Исторические свидетельства правомочности этой судебно-правовой концепции материальных вознаграждений, думаю, можно отыскать в ходе дальнейшего исследования, опровергающего то представление о договоре, которое опирается на современные понятия договоров купли-продажи как моделей социальности и «социального контракта». Современная судебно-правовая теория – в том виде, в каком она появилась в XVII веке – имела своим главным объектом иной тип социального договора. Первым авторитетным текстом, содержавшим элементы судебно-правовой теории, был текст Паоло Заччиа «Quaestiones medico-legales» (1661). Наиболее актуальной проблемой, поставленной в данном труде, была проблема роли физической причинности в деле установления правомочности брачных контрактов. Вопросом, сопоставимым с вопросом о присутствии вознагражденийв договорах купли-продажи, явился вопрос о том, какие физические способности и физические акты требуются для окончательного оформлениябрачного контракта. Подобное представляет собой задачу, способную смутить кого угодно – достаточно вспомнить судебные доказательства юридической силы брачных контрактов, к которым прибегали уже во времена Генриха VIII.

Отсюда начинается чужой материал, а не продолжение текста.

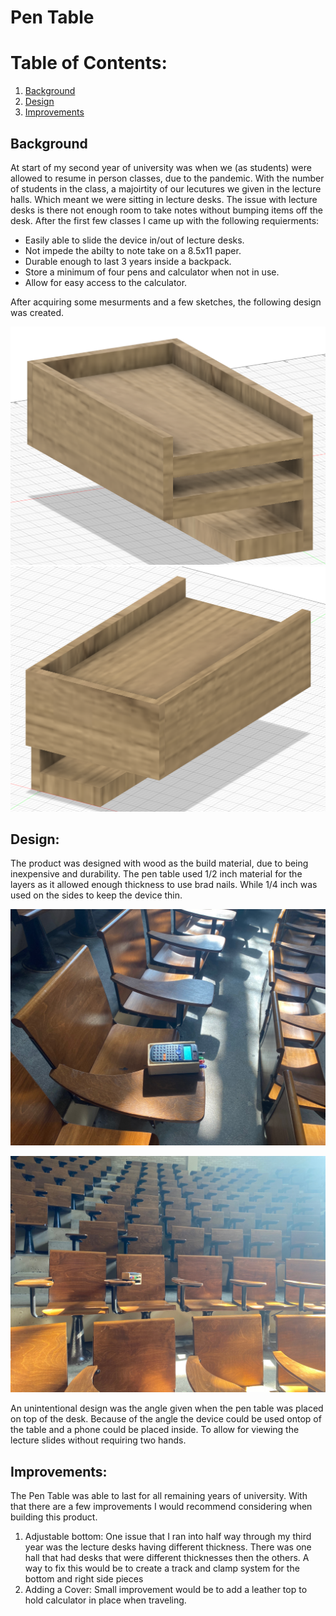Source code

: # Pen Table

# Table of Contents:
1. [Background](#Background)
1. [Design](#Design)
1. [Improvements](#Improvements)

## Background
At start of my second year of university was when we (as students) were allowed to resume in person classes, due to the pandemic. With the number of students in the class, a majoirtity of our lecutures we given in the lecture halls. Which meant we were sitting in lecture desks. The issue with lecture desks is there not enough room to take notes without bumping items off the desk. After the first few classes I came up with the following requierments: 
- Easily able to slide the device in/out of lecture desks.
- Not impede the abilty to note take on a 8.5x11 paper.
- Durable enough to last 3 years inside a backpack.
- Store a minimum of four pens and calculator when not in use.
- Allow for easy access to the calculator.

After acquiring some mesurments and a few sketches, the following design was created.

![Image of pentable front](Photos/Pentable_Front_Design.png?raw=True)
![Image of pentable back](Photos/Pentable_Back_Design.png?raw=True)

## Design:

The product was designed with wood as the build material, due to being inexpensive and durability. The pen table used 1/2 inch material for the layers as it allowed enough thickness to use brad nails. While 1/4 inch was used on the sides to keep the device thin.

![Image of pentable Side](Photos/Pentable_Side.jpg?raw=True)

![Image of pentable Front](Photos/Pentable_Front.jpg?raw=True)

An unintentional design was the angle given when the pen table was placed on top of the desk. Because of the angle the device could be used ontop of the table and a phone could be placed inside. To allow for viewing the lecture slides without requiring two hands. 


## Improvements:
The Pen Table was able to last for all remaining years of university. 
With that there are a few improvements I would recommend considering when building this product.
1) Adjustable bottom: One issue that I ran into half way through my third year was the lecture desks having different thickness. There was one hall that had desks that were different thicknesses then the others. A way to fix this would be to create a track and clamp system for the bottom and right side pieces
2) Adding a Cover: Small improvement would be to add a leather top to hold calculator in place when traveling.
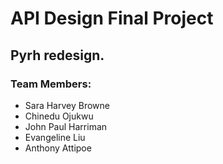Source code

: # API Design Final Project
## Pyrh redesign.
### Team Members:
* Sara Harvey Browne
* Chinedu Ojukwu
* John Paul Harriman
* Evangeline Liu
* Anthony Attipoe
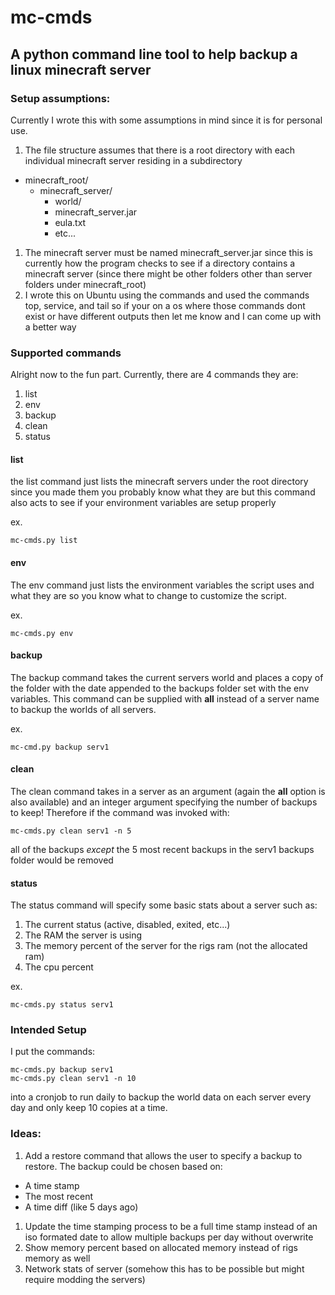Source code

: # mc-cmds
## A python command line tool to help backup a linux minecraft server

### Setup assumptions:
Currently I wrote this with some assumptions in mind since it is for personal
use.

1. The file structure assumes that there is a root directory with each individual minecraft server residing in a subdirectory
  * minecraft_root/
    * minecraft_server/
      * world/
      * minecraft_server.jar
      * eula.txt
      * etc...
1. The minecraft server must be named minecraft_server.jar since this is currently how the program checks to see if a directory contains a minecraft server (since there might be other folders other than server folders under minecraft_root)
1. I wrote this on Ubuntu using the commands and used the commands top, service, and tail so if your on a os where those commands dont exist or have different outputs then let me know and I can come up with a better way

### Supported commands
Alright now to the fun part. Currently, there are 4 commands they are:
1. list
2. env
3. backup
4. clean
5. status

#### list
the list command just lists the minecraft servers under the root directory since you made them you probably know what they are but this command also acts to see if your environment variables are setup properly

ex.

    mc-cmds.py list

#### env
The env command just lists the environment variables the script uses and what they are so you know what to change to customize the script.

ex.

    mc-cmds.py env

#### backup
The backup command takes the current servers world and places a copy of the folder with the date appended to the backups folder set with the env variables.
This command can be supplied with **all** instead of a server name to backup the worlds of all servers.

ex.

    mc-cmd.py backup serv1
#### clean
The clean command takes in a server as an argument (again the **all** option is also available) and an integer argument specifying the number of backups to keep! Therefore if the command was invoked with:

    mc-cmds.py clean serv1 -n 5

all of the backups *except* the 5 most recent backups in the serv1 backups folder would be removed

#### status
The status command will specify some basic stats about a server such as:
1. The current status (active, disabled, exited, etc...)
1. The RAM the server is using
1. The memory percent of the server for the rigs ram (not the allocated ram)
1. The cpu percent

ex.

    mc-cmds.py status serv1


### Intended Setup
I put the commands:

    mc-cmds.py backup serv1
    mc-cmds.py clean serv1 -n 10

into a cronjob to run daily to backup the world data on each server every day and only keep 10 copies at a time.

### Ideas:
1. Add a restore command that allows the user to specify a backup to restore. The backup could be chosen based on:
  * A time stamp
  * The most recent
  * A time diff (like 5 days ago)
1. Update the time stamping process to be a full time stamp instead of an iso formated date to allow multiple backups per day without overwrite
1. Show memory percent based on allocated memory instead of rigs memory as well
1. Network stats of server (somehow this has to be possible but might require modding the servers)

Каким бы историческим своеобразием ни отличались «вознаграждения» в рамках английской правовой традиции, это понятие нельзя считать простым этнографическим курьезом, не представляющим интереса для социологии. «Вознаграждения» явились конкретным историческим решением проблемы, общей для всех современных коммерческих обществ: как отличить договор от дарения? В каком случае исполнение обещания становится чем-то большим, нежели выражением великодушия при оказании кому-то любезности, так что невыполнение его предполагает обязанность общества наказать человека, не сдержавшего обещание? Данная постановка вопроса сама по себе есть лишь современная формулировка более общей социальной проблемы: в каком случае определенные действа, являющиеся реализацией наших личных отношений, подпадают под санкции неких внешних (неважно, божественных или человеческих) установлений? С социологической точки зрения, как заметил мне однажды Рой Бойн, историческое исследование судебно-правового аспекта договорных отношений могло бы возобновить направление исследований инициированное Дюркгеймом (1933: 206), говорившим о воздействии договорных законов на «внутреннюю жизнь социального организма». Такое исследование могло бы придать больше исторической конкретности нашим исследованиям перформативного производства новых социальных фактов в рамках конкретного жизненного мира или габитуса частных культур.